*** DATA UNDER STUDY

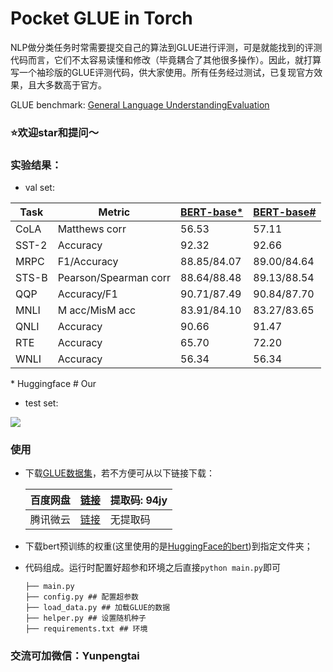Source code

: # Pocket GLUE in Torch

NLP做分类任务时常需要提交自己的算法到GLUE进行评测，可是就能找到的评测代码而言，它们不太容易读懂和修改（毕竟耦合了其他很多操作）。因此，就打算写一个袖珍版的GLUE评测代码，供大家使用。所有任务经过测试，已复现官方效果，且大多数高于官方。

GLUE benchmark: [General Language UnderstandingEvaluation](https://gluebenchmark.com/)

  

### ⭐️欢迎star和提问～

### 实验结果：
- val set:

| Task  | Metric                       | [BERT-base*](https://github.com/huggingface/transformers/tree/master/examples/pytorch/text-classification?fbclid=IwAR0Y4_Eer7ovaEJpRMpE1S91AsrOdEK97-iah6mupW9RATs2XMPVzQZCNz8) | [BERT-base#](https://github.com/sherlcok314159/Pocket-GLUE)
|-------|------------------------------|-------------|---------------|
| CoLA  | Matthews corr                | 56.53       | 57.11         |
| SST-2 | Accuracy                     | 92.32       | 92.66         |
| MRPC  | F1/Accuracy                  | 88.85/84.07 | 89.00/84.64   |
| STS-B | Pearson/Spearman corr        | 88.64/88.48 | 89.13/88.54   |
| QQP   | Accuracy/F1                  | 90.71/87.49 | 90.84/87.70   |
| MNLI  | M acc/MisM acc               | 83.91/84.10 | 83.27/83.65   |
| QNLI  | Accuracy                     | 90.66       | 91.47         |
| RTE   | Accuracy                     | 65.70       | 72.20         |
| WNLI  | Accuracy                     | 56.34       | 56.34         |

\* Huggingface         \# Our  
  
- test set:

![](https://files.mdnice.com/user/17000/9ce8247f-ea4e-4b89-9f28-1d5fc94f1e1f.jpg)

### 使用

- 下载[GLUE数据集](https://gluebenchmark.com/)，若不方便可从以下链接下载：

  |百度网盘    |  [链接](https://pan.baidu.com/s/1Q4UyQW8AVR1smRxnEhFFKg)|提取码: 94jy |
  | --- | --- | --- |
  |  腾讯微云   |   [链接](https://share.weiyun.com/vKYa9GBO)  |    无提取码 |


- 下载bert预训练的权重(这里使用的是[HuggingFace的bert](https://huggingface.co/bert-base-uncased))到指定文件夹；

- 代码组成。运行时配置好超参和环境之后直接`python main.py`即可
  ```
  ├── main.py
  ├── config.py ## 配置超参数  
  ├── load_data.py ## 加载GLUE的数据
  ├── helper.py ## 设置随机种子
  ├── requirements.txt ## 环境
  ```
### 交流可加微信：Yunpengtai
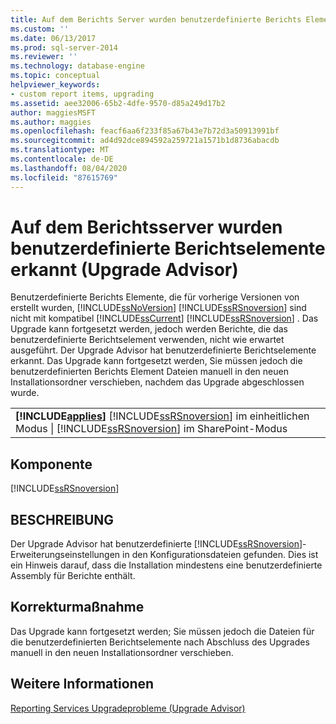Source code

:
 ```yaml
---
title: Auf dem Berichts Server wurden benutzerdefinierte Berichts Elemente erkannt (Upgrade Advisor) | Microsoft-Dokumentation
ms.custom: ''
ms.date: 06/13/2017
ms.prod: sql-server-2014
ms.reviewer: ''
ms.technology: database-engine
ms.topic: conceptual
helpviewer_keywords:
- custom report items, upgrading
ms.assetid: aee32006-65b2-4dfe-9570-d85a249d17b2
author: maggiesMSFT
ms.author: maggies
ms.openlocfilehash: feacf6aa6f233f85a67b43e7b72d3a50913991bf
ms.sourcegitcommit: ad4d92dce894592a259721a1571b1d8736abacdb
ms.translationtype: MT
ms.contentlocale: de-DE
ms.lasthandoff: 08/04/2020
ms.locfileid: "87615769"
---
```

# <a name="custom-report-items-were-detected-on-the-report-server-upgrade-advisor"></a>Auf dem Berichtsserver wurden benutzerdefinierte Berichtselemente erkannt (Upgrade Advisor)
  Benutzerdefinierte Berichts Elemente, die für vorherige Versionen von erstellt wurden, [!INCLUDE[ssNoVersion](../../includes/ssnoversion-md.md)] [!INCLUDE[ssRSnoversion](../../includes/ssrsnoversion-md.md)] sind nicht mit kompatibel [!INCLUDE[ssCurrent](../../includes/sscurrent-md.md)] [!INCLUDE[ssRSnoversion](../../includes/ssrsnoversion-md.md)] . Das Upgrade kann fortgesetzt werden, jedoch werden Berichte, die das benutzerdefinierte Berichtselement verwenden, nicht wie erwartet ausgeführt. Der Upgrade Advisor hat benutzerdefinierte Berichtselemente erkannt. Das Upgrade kann fortgesetzt werden, Sie müssen jedoch die benutzerdefinierten Berichts Element Dateien manuell in den neuen Installationsordner verschieben, nachdem das Upgrade abgeschlossen wurde.  
  
||  
|-|  
|**[!INCLUDE[applies](../../includes/applies-md.md)]** [!INCLUDE[ssRSnoversion](../../includes/ssrsnoversion-md.md)] im einheitlichen Modus &#124; [!INCLUDE[ssRSnoversion](../../includes/ssrsnoversion-md.md)] im SharePoint-Modus|  
  
## <a name="component"></a>Komponente  
 [!INCLUDE[ssRSnoversion](../../includes/ssrsnoversion-md.md)]  
  
## <a name="description"></a>BESCHREIBUNG  
 Der Upgrade Advisor hat benutzerdefinierte [!INCLUDE[ssRSnoversion](../../includes/ssrsnoversion-md.md)]-Erweiterungseinstellungen in den Konfigurationsdateien gefunden. Dies ist ein Hinweis darauf, dass die Installation mindestens eine benutzerdefinierte Assembly für Berichte enthält.  
  
## <a name="corrective-action"></a>Korrekturmaßnahme  
 Das Upgrade kann fortgesetzt werden; Sie müssen jedoch die Dateien für die benutzerdefinierten Berichtselemente nach Abschluss des Upgrades manuell in den neuen Installationsordner verschieben.  
  
## <a name="see-also"></a>Weitere Informationen  
 [Reporting Services Upgradeprobleme &#40;Upgrade Advisor&#41;](../../../2014/sql-server/install/reporting-services-upgrade-issues-upgrade-advisor.md)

******

— GOAL OF THE EXERCISE —
If a record above contains a picture, leave the picture out and transcribe everything else exactly.

— EXERCISE SOLUTION —
Source code

: # Pocket GLUE in Torch

NLP做分类任务时常需要提交自己的算法到GLUE进行评测，可是就能找到的评测代码而言，它们不太容易读懂和修改（毕竟耦合了其他很多操作）。因此，就打算写一个袖珍版的GLUE评测代码，供大家使用。所有任务经过测试，已复现官方效果，且大多数高于官方。

GLUE benchmark: [General Language UnderstandingEvaluation](https://gluebenchmark.com/)

  

### ⭐️欢迎star和提问～

### 实验结果：
- val set:

| Task  | Metric                       | [BERT-base*](https://github.com/huggingface/transformers/tree/master/examples/pytorch/text-classification?fbclid=IwAR0Y4_Eer7ovaEJpRMpE1S91AsrOdEK97-iah6mupW9RATs2XMPVzQZCNz8) | [BERT-base#](https://github.com/sherlcok314159/Pocket-GLUE)
|-------|------------------------------|-------------|---------------|
| CoLA  | Matthews corr                | 56.53       | 57.11         |
| SST-2 | Accuracy                     | 92.32       | 92.66         |
| MRPC  | F1/Accuracy                  | 88.85/84.07 | 89.00/84.64   |
| STS-B | Pearson/Spearman corr        | 88.64/88.48 | 89.13/88.54   |
| QQP   | Accuracy/F1                  | 90.71/87.49 | 90.84/87.70   |
| MNLI  | M acc/MisM acc               | 83.91/84.10 | 83.27/83.65   |
| QNLI  | Accuracy                     | 90.66       | 91.47         |
| RTE   | Accuracy                     | 65.70       | 72.20         |
| WNLI  | Accuracy                     | 56.34       | 56.34         |

\* Huggingface         \# Our  
  
- test set:

![](https://files.mdnice.com/user/17000/9ce8247f-ea4e-4b89-9f28-1d5fc94f1e1f.jpg)

### 使用

- 下载[GLUE数据集](https://gluebenchmark.com/)，若不方便可从以下链接下载：

  |百度网盘    |  [链接](https://pan.baidu.com/s/1Q4UyQW8AVR1smRxnEhFFKg)|提取码: 94jy |
  | --- | --- | --- |
  |  腾讯微云   |   [链接](https://share.weiyun.com/vKYa9GBO)  |    无提取码 |


- 下载bert预训练的权重(这里使用的是[HuggingFace的bert](https://huggingface.co/bert-base-uncased))到指定文件夹；

- 代码组成。运行时配置好超参和环境之后直接`python main.py`即可
  ```
  ├── main.py
  ├── config.py ## 配置超参数  
  ├── load_data.py ## 加载GLUE的数据
  ├── helper.py ## 设置随机种子
  ├── requirements.txt ## 环境
  ```
### 交流可加微信：Yunpengtai
Source code

:
 ```yaml
---
title: Auf dem Berichts Server wurden benutzerdefinierte Berichts Elemente erkannt (Upgrade Advisor) | Microsoft-Dokumentation
ms.custom: ''
ms.date: 06/13/2017
ms.prod: sql-server-2014
ms.reviewer: ''
ms.technology: database-engine
ms.topic: conceptual
helpviewer_keywords:
- custom report items, upgrading
ms.assetid: aee32006-65b2-4dfe-9570-d85a249d17b2
author: maggiesMSFT
ms.author: maggies
ms.openlocfilehash: feacf6aa6f233f85a67b43e7b72d3a50913991bf
ms.sourcegitcommit: ad4d92dce894592a259721a1571b1d8736abacdb
ms.translationtype: MT
ms.contentlocale: de-DE
ms.lasthandoff: 08/04/2020
ms.locfileid: "87615769"
---
```

# <a name="custom-report-items-were-detected-on-the-report-server-upgrade-advisor"></a>Auf dem Berichtsserver wurden benutzerdefinierte Berichtselemente erkannt (Upgrade Advisor)
  Benutzerdefinierte Berichts Elemente, die für vorherige Versionen von erstellt wurden, [!INCLUDE[ssNoVersion](../../includes/ssnoversion-md.md)] [!INCLUDE[ssRSnoversion](../../includes/ssrsnoversion-md.md)] sind nicht mit kompatibel [!INCLUDE[ssCurrent](../../includes/sscurrent-md.md)] [!INCLUDE[ssRSnoversion](../../includes/ssrsnoversion-md.md)] . Das Upgrade kann fortgesetzt werden, jedoch werden Berichte, die das benutzerdefinierte Berichtselement verwenden, nicht wie erwartet ausgeführt. Der Upgrade Advisor hat benutzerdefinierte Berichtselemente erkannt. Das Upgrade kann fortgesetzt werden, Sie müssen jedoch die benutzerdefinierten Berichts Element Dateien manuell in den neuen Installationsordner verschieben, nachdem das Upgrade abgeschlossen wurde.  
  
||  
|-|  
|**[!INCLUDE[applies](../../includes/applies-md.md)]** [!INCLUDE[ssRSnoversion](../../includes/ssrsnoversion-md.md)] im einheitlichen Modus &#124; [!INCLUDE[ssRSnoversion](../../includes/ssrsnoversion-md.md)] im SharePoint-Modus|  
  
## <a name="component"></a>Komponente  
 [!INCLUDE[ssRSnoversion](../../includes/ssrsnoversion-md.md)]  
  
## <a name="description"></a>BESCHREIBUNG  
 Der Upgrade Advisor hat benutzerdefinierte [!INCLUDE[ssRSnoversion](../../includes/ssrsnoversion-md.md)]-Erweiterungseinstellungen in den Konfigurationsdateien gefunden. Dies ist ein Hinweis darauf, dass die Installation mindestens eine benutzerdefinierte Assembly für Berichte enthält.  
  
## <a name="corrective-action"></a>Korrekturmaßnahme  
 Das Upgrade kann fortgesetzt werden; Sie müssen jedoch die Dateien für die benutzerdefinierten Berichtselemente nach Abschluss des Upgrades manuell in den neuen Installationsordner verschieben.  
  
## <a name="see-also"></a>Weitere Informationen  
 [Reporting Services Upgradeprobleme &#40;Upgrade Advisor&#41;](../../../2014/sql-server/install/reporting-services-upgrade-issues-upgrade-advisor.md)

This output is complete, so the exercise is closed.